Your copy should hold only the lines from the one with "# Setting up the Lab Environment" to the one with "to Data lab", both included, each exactly as it stands below, with no pictures.
──────── Recorded information ────────
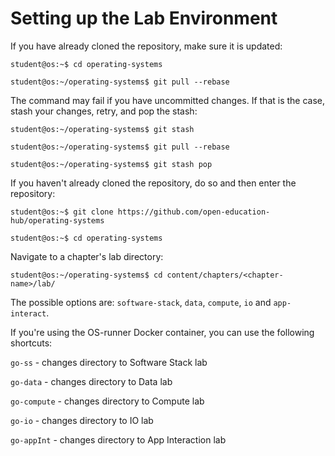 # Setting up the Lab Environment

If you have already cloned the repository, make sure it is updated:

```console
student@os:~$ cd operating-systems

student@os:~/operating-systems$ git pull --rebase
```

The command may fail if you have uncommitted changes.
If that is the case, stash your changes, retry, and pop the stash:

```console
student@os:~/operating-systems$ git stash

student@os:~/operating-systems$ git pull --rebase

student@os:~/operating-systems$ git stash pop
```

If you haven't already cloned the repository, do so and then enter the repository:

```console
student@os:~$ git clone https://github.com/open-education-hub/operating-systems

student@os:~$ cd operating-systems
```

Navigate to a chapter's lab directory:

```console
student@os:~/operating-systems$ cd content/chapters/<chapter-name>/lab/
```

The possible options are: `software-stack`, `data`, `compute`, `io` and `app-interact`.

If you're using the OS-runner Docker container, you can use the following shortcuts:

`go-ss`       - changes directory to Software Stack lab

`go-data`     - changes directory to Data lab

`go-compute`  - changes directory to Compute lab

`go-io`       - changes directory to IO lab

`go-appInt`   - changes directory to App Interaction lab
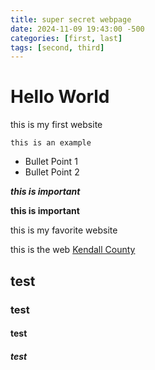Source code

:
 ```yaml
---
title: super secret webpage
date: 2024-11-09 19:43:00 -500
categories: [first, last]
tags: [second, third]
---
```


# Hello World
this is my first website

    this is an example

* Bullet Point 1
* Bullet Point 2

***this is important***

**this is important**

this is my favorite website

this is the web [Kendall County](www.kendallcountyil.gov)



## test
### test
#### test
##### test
────────
──────── Recorded information ────────
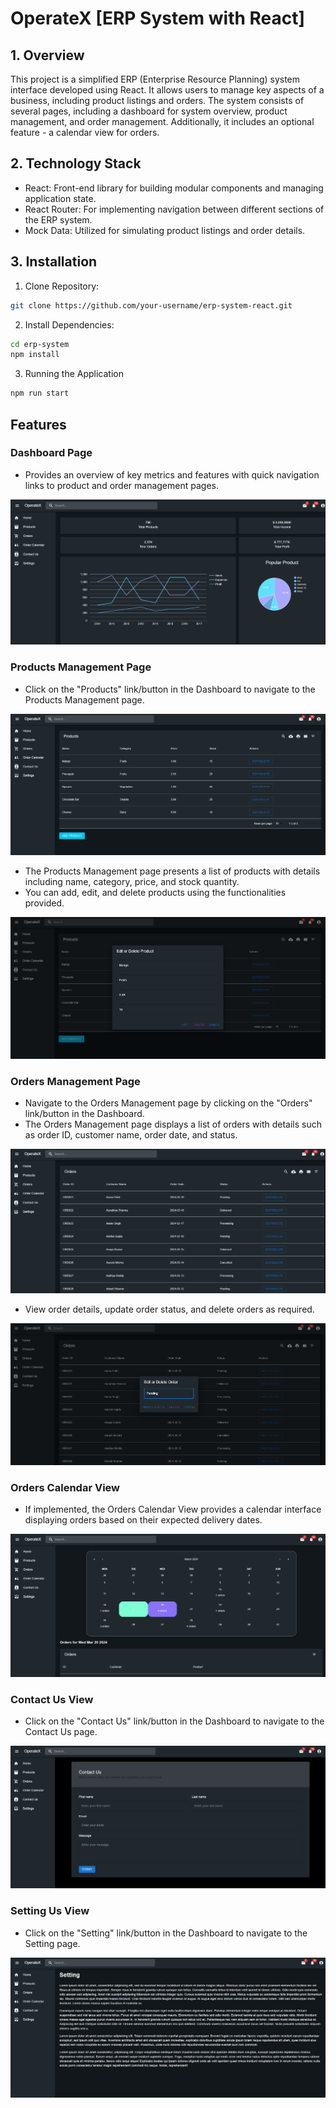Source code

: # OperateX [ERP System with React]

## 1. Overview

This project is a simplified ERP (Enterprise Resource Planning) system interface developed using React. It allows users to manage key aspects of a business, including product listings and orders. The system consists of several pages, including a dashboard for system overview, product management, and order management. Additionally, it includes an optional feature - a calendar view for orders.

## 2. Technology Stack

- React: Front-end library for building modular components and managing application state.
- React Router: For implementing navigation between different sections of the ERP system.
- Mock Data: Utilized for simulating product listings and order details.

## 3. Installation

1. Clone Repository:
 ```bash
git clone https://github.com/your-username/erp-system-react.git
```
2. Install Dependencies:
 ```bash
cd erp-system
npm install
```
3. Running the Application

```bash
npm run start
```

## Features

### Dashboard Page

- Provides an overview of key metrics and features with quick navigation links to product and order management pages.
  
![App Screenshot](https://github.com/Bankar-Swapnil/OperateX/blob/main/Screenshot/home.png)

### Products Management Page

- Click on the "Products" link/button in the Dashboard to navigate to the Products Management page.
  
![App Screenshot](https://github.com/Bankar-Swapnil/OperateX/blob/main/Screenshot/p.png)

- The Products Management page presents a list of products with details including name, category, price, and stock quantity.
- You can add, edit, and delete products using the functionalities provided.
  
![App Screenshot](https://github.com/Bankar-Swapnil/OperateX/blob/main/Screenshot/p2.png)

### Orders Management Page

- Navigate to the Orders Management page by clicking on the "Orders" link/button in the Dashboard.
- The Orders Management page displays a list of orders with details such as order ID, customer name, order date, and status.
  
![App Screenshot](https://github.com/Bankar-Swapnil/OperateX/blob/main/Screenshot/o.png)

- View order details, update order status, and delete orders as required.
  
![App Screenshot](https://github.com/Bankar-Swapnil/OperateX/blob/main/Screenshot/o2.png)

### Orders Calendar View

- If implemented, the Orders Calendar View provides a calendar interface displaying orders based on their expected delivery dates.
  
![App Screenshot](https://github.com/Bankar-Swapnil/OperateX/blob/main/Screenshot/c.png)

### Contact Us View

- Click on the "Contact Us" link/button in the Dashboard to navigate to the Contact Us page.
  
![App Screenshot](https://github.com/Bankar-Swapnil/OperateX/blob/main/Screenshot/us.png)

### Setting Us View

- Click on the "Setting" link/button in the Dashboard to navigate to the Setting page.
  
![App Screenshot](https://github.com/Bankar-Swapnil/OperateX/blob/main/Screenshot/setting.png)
────────
**Written response:**
 # Setting up the Lab Environment

If you have already cloned the repository, make sure it is updated:

```console
student@os:~$ cd operating-systems

student@os:~/operating-systems$ git pull --rebase
```

The command may fail if you have uncommitted changes.
If that is the case, stash your changes, retry, and pop the stash:

```console
student@os:~/operating-systems$ git stash

student@os:~/operating-systems$ git pull --rebase

student@os:~/operating-systems$ git stash pop
```

If you haven't already cloned the repository, do so and then enter the repository:

```console
student@os:~$ git clone https://github.com/open-education-hub/operating-systems

student@os:~$ cd operating-systems
```

Navigate to a chapter's lab directory:

```console
student@os:~/operating-systems$ cd content/chapters/<chapter-name>/lab/
```

The possible options are: `software-stack`, `data`, `compute`, `io` and `app-interact`.

If you're using the OS-runner Docker container, you can use the following shortcuts:

`go-ss`       - changes directory to Software Stack lab

`go-data`     - changes directory to Data lab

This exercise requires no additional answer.